Elle éclate, elle fait tout

Sauter avec elle°°

Émile Zola

Voilà j'avais tout déballé ! J'avais tellement peur de leurs réactions. Je leur avais menti pendant si longtemps qu'ils avaient toutes les raisons du monde m'en vouloir. Le silence s'était installé entre nous et personne n'osait prononcer le moindre mot. Le vent fouettait les arbres plus loin et les oiseaux gazouillaient joyeusement dedans. Pour eux, rien n'avait changé et ils continueraient de vivre leur vie sans aucun souci. A l'inverse, pour mes enfants, c'était tout un monde qui s'effondrait soudain. J'avais toujours su que ce moment arriverait un jour ou l'autre, pourtant, je ne m'étais pas préparée à voir leurs visages déconfis face à moi. Ils avaient le regard perdu dans le vide et semblaient eux-mêmes perdus dans de profondes réflexions. Certains d'entre eux me regardaient dans les yeux mais je n'arrivais pas à soutenir leur regard, tellement j'étais rongée par la honte. Je m'étais plusieurs fois sentie coupable de ne pas leur avoir dit mais je n'avais jamais pu leur avouer la vérité comme je venais de le faire. Je me sentais tel une enfant prise la main dans le sac après avoir fait une bêtise, redoutant la sentence terrible de ma mère. Mathilde me caressait le dos de haut en bas et se tenait tout contre moi. Je sentais, près de moi, sa poitrine se soulever au rythme calme de sa respiration. Tandis que je la regardais, elle leva ses yeux vers moi et me regarda, plongeant ses magnifiques yeux bleus dans les miens. Dans ceux-ci, se reflétait, non pas, du jugement mais la plus grande peine. Elle semblait triste pour moi mais je ne savais pas pour quelles raisons.

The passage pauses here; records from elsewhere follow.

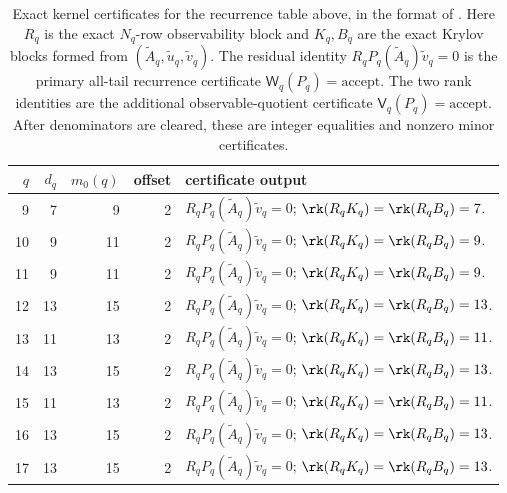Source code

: \begin{table}[t]
\centering
\scriptsize
\setlength{\tabcolsep}{5pt}
\caption{Exact kernel certificates for the recurrence table above, in the
format of .  Here
\(R_q\) is the exact \(N_q\)-row observability block and
\(K_q,B_q\) are the exact Krylov blocks formed from
\((\widetilde A_q,\widetilde u_q,\widetilde v_q)\).  The residual identity
\(R_qP_q(\widetilde A_q)\widetilde v_q=0\) is the primary all-tail recurrence
certificate \(\mathsf W_q(P_q)=\mathrm{accept}\).  The two rank identities are
the additional observable-quotient certificate
\(\mathsf V_q(P_q)=\mathrm{accept}\).  After denominators are cleared, these are
integer equalities and nonzero minor certificates.}
\label{tab:appendix-recurrence-cert-normalization}
\begin{tabular}{r r r r p{}}
\toprule
\(q\) & \(d_q\) & \(m_0(q)\) & offset & certificate output\\
\midrule
9  & 7  & 9  & 2 & \(R_qP_q(\widetilde A_q)\widetilde v_q=0\);
  \(\rk(R_qK_q)=\rk(R_qB_q)=7\).\\
10 & 9  & 11 & 2 & \(R_qP_q(\widetilde A_q)\widetilde v_q=0\);
  \(\rk(R_qK_q)=\rk(R_qB_q)=9\).\\
11 & 9  & 11 & 2 & \(R_qP_q(\widetilde A_q)\widetilde v_q=0\);
  \(\rk(R_qK_q)=\rk(R_qB_q)=9\).\\
12 & 13 & 15 & 2 & \(R_qP_q(\widetilde A_q)\widetilde v_q=0\);
  \(\rk(R_qK_q)=\rk(R_qB_q)=13\).\\
13 & 11 & 13 & 2 & \(R_qP_q(\widetilde A_q)\widetilde v_q=0\);
  \(\rk(R_qK_q)=\rk(R_qB_q)=11\).\\
14 & 13 & 15 & 2 & \(R_qP_q(\widetilde A_q)\widetilde v_q=0\);
  \(\rk(R_qK_q)=\rk(R_qB_q)=13\).\\
15 & 11 & 13 & 2 & \(R_qP_q(\widetilde A_q)\widetilde v_q=0\);
  \(\rk(R_qK_q)=\rk(R_qB_q)=11\).\\
16 & 13 & 15 & 2 & \(R_qP_q(\widetilde A_q)\widetilde v_q=0\);
  \(\rk(R_qK_q)=\rk(R_qB_q)=13\).\\
17 & 13 & 15 & 2 & \(R_qP_q(\widetilde A_q)\widetilde v_q=0\);
  \(\rk(R_qK_q)=\rk(R_qB_q)=13\).\\
\bottomrule
\end{tabular}
\end{table}


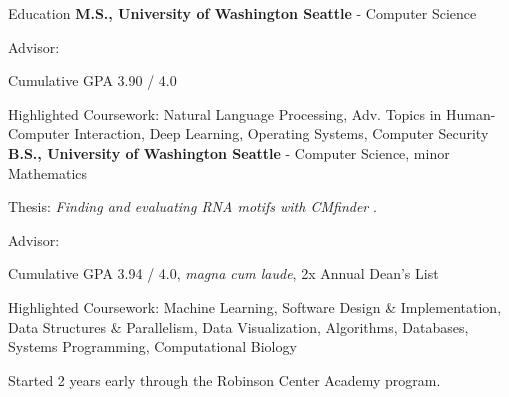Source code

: \begin{rubric}{Education}
	\textbf{M.S., University of Washington Seattle} - Computer Science
    \par Advisor: \pWeldD{}
    \par Cumulative GPA 3.90 / 4.0
    \par Highlighted Coursework: Natural Language Processing, Adv. Topics in Human-Computer Interaction, Deep Learning, Operating Systems, Computer Security
\entry*[2016 -- 2019] %
	\textbf{B.S., University of Washington Seattle} - Computer Science, minor Mathematics
	\par Thesis: \emph{Finding and evaluating RNA motifs with CMfinder} \cite{zhou2019thesis}.
	\par Advisor: \pRuzzoL{}
	\par Cumulative GPA 3.94 / 4.0, \textit{magna cum laude}, 2x Annual Dean's List
	\par Highlighted Coursework: Machine Learning, Software Design \& Implementation, Data Structures \& Parallelism, Data Visualization, Algorithms, Databases, Systems Programming, Computational Biology
	\par Started 2 years early through the Robinson Center Academy program.
\end{rubric}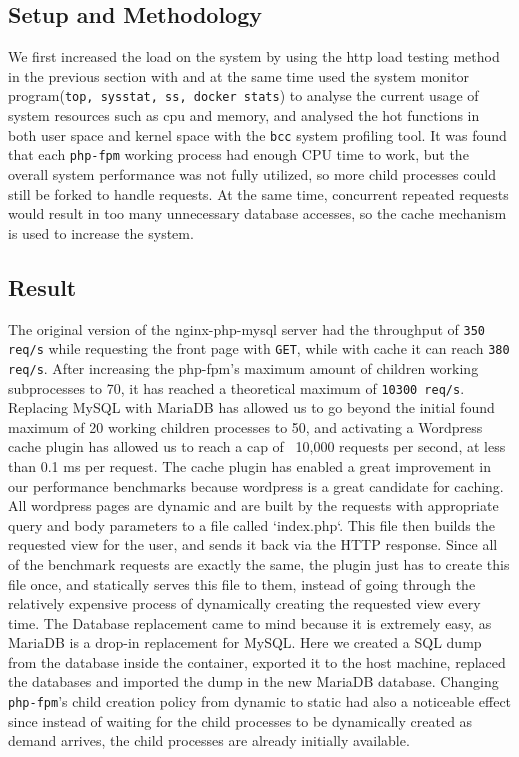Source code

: \subsection{Setup and Methodology}

We first increased the load on the system by using the http load testing method in the previous section with  and at the same time used the system monitor program(\texttt{top, sysstat, ss, docker stats}) to analyse the current usage of system resources such as cpu and memory, and analysed the hot functions in both user space and kernel space with the \texttt{bcc} system profiling tool. It was found that each \texttt{php-fpm} working process had enough CPU time to work, but the overall system performance was not fully utilized, so more child processes could still be forked to handle requests. At the same time, concurrent repeated requests would result in too many unnecessary database accesses, so the cache mechanism is used to increase the system.

\subsection{Result}

The original version of the nginx-php-mysql server had the throughput of \texttt{350 req/s} while requesting the front page with \texttt{GET}, while with cache it can reach \texttt{380 req/s}. After increasing the php-fpm's maximum amount of children working subprocesses to 70, it has reached a theoretical maximum of \texttt{10300 req/s}.
Replacing MySQL with MariaDB has allowed us to go beyond the initial found maximum of 20 working children processes to 50, and activating a Wordpress cache plugin has allowed us to reach a cap of ~10,000 requests per second, at less than 0.1 ms per request.
The cache plugin has enabled a great improvement in our performance benchmarks because wordpress is a great candidate for caching. All wordpress pages are dynamic and are built by the requests with appropriate query and body parameters to a file called `index.php`. This file then builds the requested view for the user, and sends it back via the HTTP response. Since all of the benchmark requests are exactly the same, the plugin just has to create this file once, and statically serves this file to them, instead of going through the relatively expensive process of dynamically creating the requested view every time.
The Database replacement came to mind because it is extremely easy, as MariaDB is a drop-in replacement for MySQL. Here we created a SQL dump from the database inside the container, exported it to the host machine, replaced the databases and imported the dump in the new MariaDB database.
Changing \texttt{php-fpm}'s child creation policy from dynamic to static had also a noticeable effect since instead of waiting for the child processes to be dynamically created as demand arrives, the child processes are already initially available. 


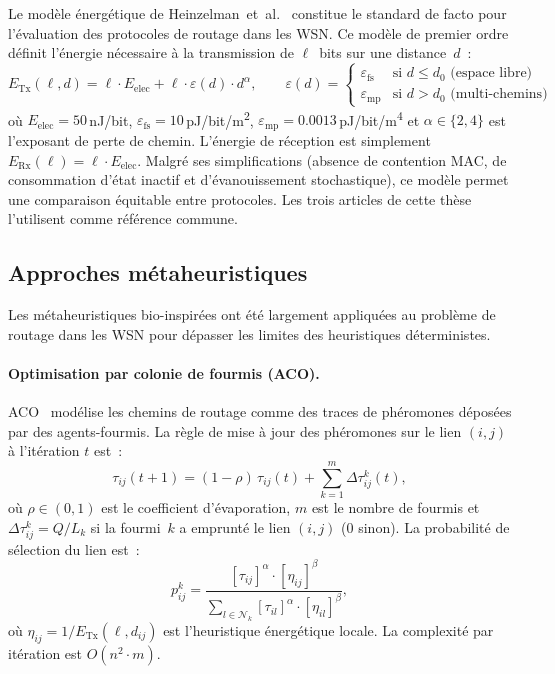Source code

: Le modèle énergétique de Heinzelman~et~al.\ \cite{heinzelman2000leach} constitue le standard de facto pour l'évaluation des protocoles de routage dans les WSN. Ce modèle de premier ordre définit l'énergie nécessaire à la transmission de $\ell$~bits sur une distance~$d$~:
%
\begin{equation}\label{eq:etx}
  E_{\text{Tx}}(\ell, d) = \ell \cdot E_{\text{elec}} + \ell \cdot \varepsilon(d) \cdot d^{\alpha},
  \qquad
  \varepsilon(d) =
  \begin{cases}
    \varepsilon_{\text{fs}} & \text{si } d \leq d_0 \text{ (espace libre)}\\
    \varepsilon_{\text{mp}} & \text{si } d > d_0 \text{ (multi-chemins)}
  \end{cases}
\end{equation}
%
où $E_{\text{elec}} = 50$\,nJ/bit, $\varepsilon_{\text{fs}} = 10$\,pJ/bit/m\textsuperscript{2}, $\varepsilon_{\text{mp}} = 0.0013$\,pJ/bit/m\textsuperscript{4} et $\alpha \in \{2,4\}$ est l'exposant de perte de chemin. L'énergie de réception est simplement $E_{\text{Rx}}(\ell) = \ell \cdot E_{\text{elec}}$. Malgré ses simplifications (absence de contention MAC, de consommation d'état inactif et d'évanouissement stochastique), ce modèle permet une comparaison équitable entre protocoles. Les trois articles de cette thèse l'utilisent comme référence commune.

\subsection{Approches métaheuristiques}


Les métaheuristiques bio-inspirées ont été largement appliquées au problème de routage dans les WSN pour dépasser les limites des heuristiques déterministes.

\paragraph{Optimisation par colonie de fourmis (ACO).}
ACO~\cite{salama2016aco} modélise les chemins de routage comme des traces de phéromones déposées par des agents-fourmis. La règle de mise à jour des phéromones sur le lien $(i,j)$ à l'itération $t$ est~:
\begin{equation}\label{eq:aco-update}
  \tau_{ij}(t+1) = (1-\rho)\,\tau_{ij}(t) + \sum_{k=1}^{m} \Delta\tau_{ij}^k(t),
\end{equation}
où $\rho \in (0,1)$ est le coefficient d'évaporation, $m$ est le nombre de fourmis et $\Delta\tau_{ij}^k = Q / L_k$ si la fourmi~$k$ a emprunté le lien $(i,j)$ (0 sinon). La probabilité de sélection du lien est~:
\begin{equation}\label{eq:aco-prob}
  p_{ij}^k = \frac{[\tau_{ij}]^\alpha \cdot [\eta_{ij}]^\beta}{\sum_{l \in \mathcal{N}_k} [\tau_{il}]^\alpha \cdot [\eta_{il}]^\beta},
\end{equation}
où $\eta_{ij} = 1/E_{\text{Tx}}(\ell, d_{ij})$ est l'heuristique énergétique locale. La complexité par itération est $O(n^2 \cdot m)$.

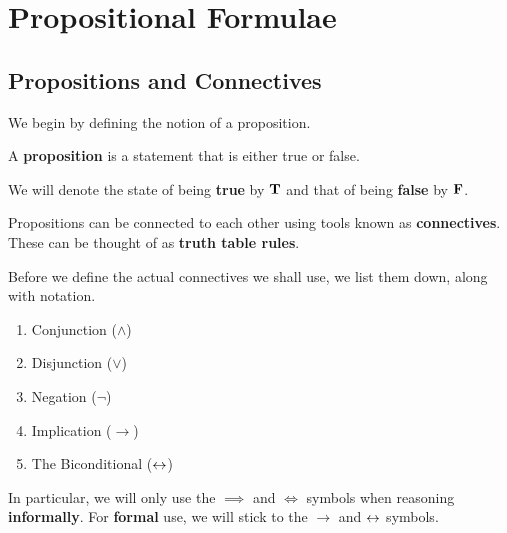 \section{Propositional Formulae}

\subsection{Propositions and Connectives}

We begin by defining the notion of a proposition.

\begin{boxdefinition}[Proposition]
    A \textbf{proposition} is a statement that is either true or false.
\end{boxdefinition}

\begin{boxconvention}
    We will denote the state of being \textbf{true} by $\mathbf{T}$ and that of being \textbf{false} by $\mathbf{F}$.
\end{boxconvention}

Propositions can be connected to each other using tools known as \textbf{connectives}. These can be thought of as \textbf{truth table rules}.

\begin{boxconvention}
    Before we define the actual connectives we shall use, we list them down, along with notation.
    \begin{enumerate}[noitemsep]
        \item Conjunction ($\land$)
        \item Disjunction ($\lor$)
        \item Negation ($\neg$)
        \item Implication ($\to$)
        \item The Biconditional ($\leftrightarrow$)
    \end{enumerate}
    In particular, we will only use the $\implies$ and $\iff$ symbols when reasoning \textbf{informally}. For \textbf{formal} use, we will stick to the $\to$ and $\leftrightarrow$ symbols.
\end{boxconvention}

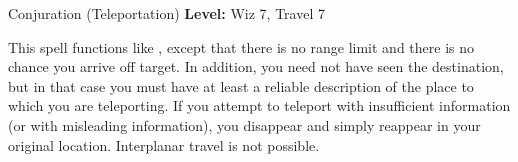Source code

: {Conjuration (Teleportation)}
{
	\textbf{Level:}
	Wiz 7, Travel 7\\
}
{
	This spell functions like , except that there is no range limit and there is no chance you arrive off target. In addition, you need not have seen the destination, but in that case you must have at least a reliable description of the place to which you are teleporting. If you attempt to teleport with insufficient information (or with misleading information), you disappear and simply reappear in your original location. Interplanar travel is not possible.

}
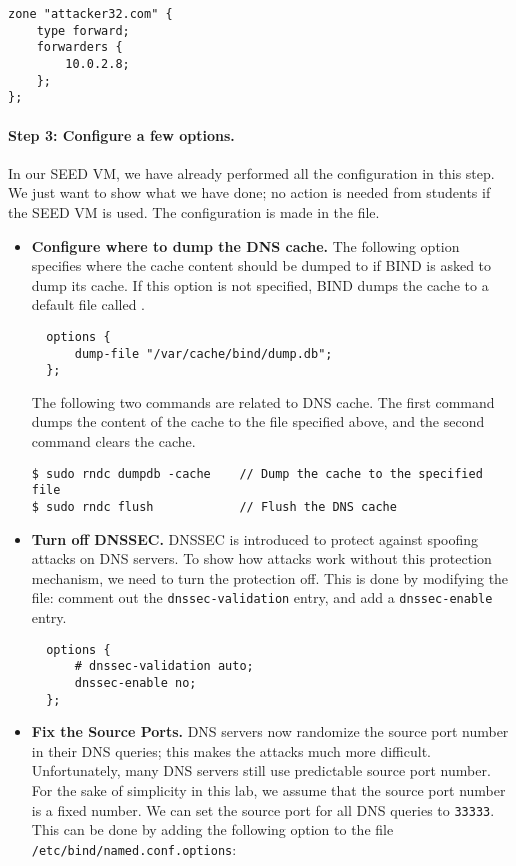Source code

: \begin{lstlisting}
zone "attacker32.com" {
    type forward;
    forwarders {
        10.0.2.8;
    };
};
\end{lstlisting}
 


\paragraph{Step 3: Configure a few options.} 
In our SEED VM, we have already performed all the configuration
in this step. We just want to show what we have done; no action is
needed from students if the SEED VM is used. 
The configuration is made in the 
file.


\begin{itemize} 
\item 
\textbf{Configure where to dump the DNS cache.} 
The following option specifies where the cache content should be dumped to
if BIND is asked to dump its cache.  If this option is not specified, BIND
dumps the cache to a default file called
.

\begin{lstlisting}
  options {
      dump-file "/var/cache/bind/dump.db";
  };
\end{lstlisting}

The following two commands are related to DNS cache.
The first command dumps the content of the cache to the file specified above, and
the second command clears the cache.


\begin{lstlisting}
$ sudo rndc dumpdb -cache    // Dump the cache to the specified file
$ sudo rndc flush            // Flush the DNS cache
\end{lstlisting}


\item 
\textbf{Turn off DNSSEC.} 
DNSSEC is introduced to protect against spoofing attacks on DNS servers.
To show how attacks work
without this protection mechanism, we need to turn the protection off.
This is done by modifying the  file:
comment out the {\tt dnssec-validation} entry, and
add a {\tt dnssec-enable} entry.

\begin{lstlisting}
  options {
      # dnssec-validation auto;
      dnssec-enable no;
  };
\end{lstlisting}


\item 
\textbf{Fix the Source Ports.}
DNS servers now randomize
the source port number in their DNS queries; this makes the attacks much more
difficult. Unfortunately, many DNS servers still use predictable source
port number.  For the sake of simplicity in this lab, we assume that the
source port number is a fixed number. We can set the source port for all
DNS queries to {\tt 33333}. This can be done by adding the following option
to the file {\tt /etc/bind/named.conf.options}:


\end{itemize}

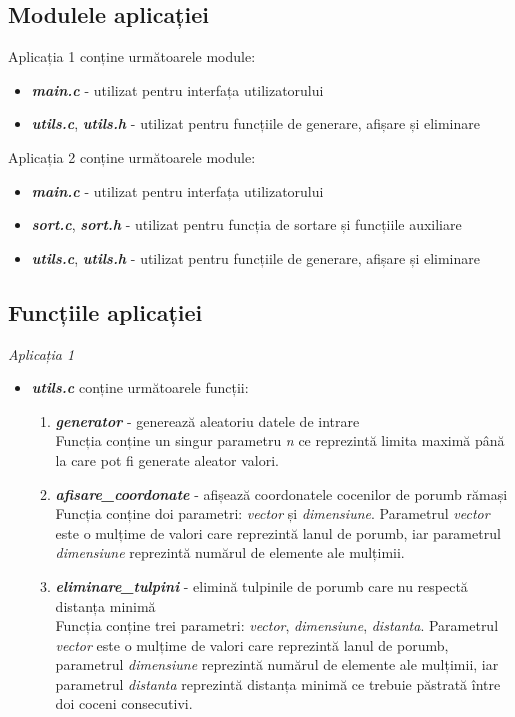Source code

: \documentclass[11pt,a4paper]{article}
\begin{document}
    
\subsection{Modulele aplicației}
 
  Aplicația 1 conține următoarele module:
\begin{itemize}
  \item \textbf{\textit{main.c}} - utilizat pentru interfața utilizatorului
  \item \textbf{\textit{utils.c}}, \textbf{\textit{utils.h}} - utilizat pentru funcțiile de generare, afișare și eliminare 
\end{itemize}

\noindent Aplicația 2 conține următoarele module:

\begin{itemize}
  \item \textbf{\textit{main.c}} - utilizat pentru interfața utilizatorului
  \item \textbf{\textit{sort.c}}, \textbf{\textit{sort.h}} - utilizat pentru funcția de sortare și funcțiile auxiliare
  \item \textbf{\textit{utils.c}}, \textbf{\textit{utils.h}} - utilizat pentru funcțiile de generare, afișare și eliminare 
\end{itemize}

\subsection{Funcțiile aplicației}

    \emph{Aplicația 1}
\begin{itemize}
    \item \textbf{\textit{utils.c}} conține următoarele funcții: 
    \begin{enumerate}
        \item \textbf{\textit{generator}} - generează aleatoriu datele de intrare  \\
        Funcția conține un singur parametru \emph{n} ce reprezintă limita maximă până la care pot fi generate aleator valori.
        \item \textbf{\textit{afisare\_coordonate}} - afișează coordonatele cocenilor de porumb rămași \\
        Funcția conține doi parametri: \emph{vector} și \emph{dimensiune}. Parametrul \emph{vector} este o mulțime de valori care reprezintă lanul de porumb, iar parametrul \emph{dimensiune} reprezintă numărul de elemente ale mulțimii.
        \item \textbf{\textit{eliminare\_tulpini}} - elimină tulpinile de porumb care nu respectă distanța minimă \\
        Funcția conține trei parametri: \emph{vector}, \emph{dimensiune}, \emph{distanta}. Parametrul \emph{vector} este o mulțime de valori care reprezintă lanul de porumb, parametrul \emph{dimensiune} reprezintă numărul de elemente ale mulțimii, iar parametrul \emph{distanta} reprezintă distanța minimă ce trebuie păstrată între doi coceni consecutivi.
    \end{enumerate}
\end{itemize} 
 
\end{document}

Nous restâmes longtemps ainsi dans le plus grand des silences. Louise aussi me regardait, triste pour moi. Elle ne se serait jamais douté que je cachais tant de choses en moi.

Puis, Nathan serra contre lui sa femme et ils remballèrent leurs affaires avant de repartir. Incapables de prononcer un seul mot, ses sœurs l'imitèrent et je restais seule avec Mathilde et Louise. La journaliste se tourna vers moi et me dit pour me rassurer :

« Ils vous pardonneront, j'en suis sûre ! Ce sont vos enfants et ils ne resteront pas éternellement fâchés contre vous. Il faut leur laisser du temps mais je suis sûre qu'ils reviendront vers vous un jour ou l'autre.

Je la regardais d'un air dépité, sans vraiment croire à ces paroles, et lui répondis :

-Je n'en su pas aussi persuadée que toi. Je leur ai tant menti. Mais le mal fait, je n'ai plus qu'à assumer mes erreurs. »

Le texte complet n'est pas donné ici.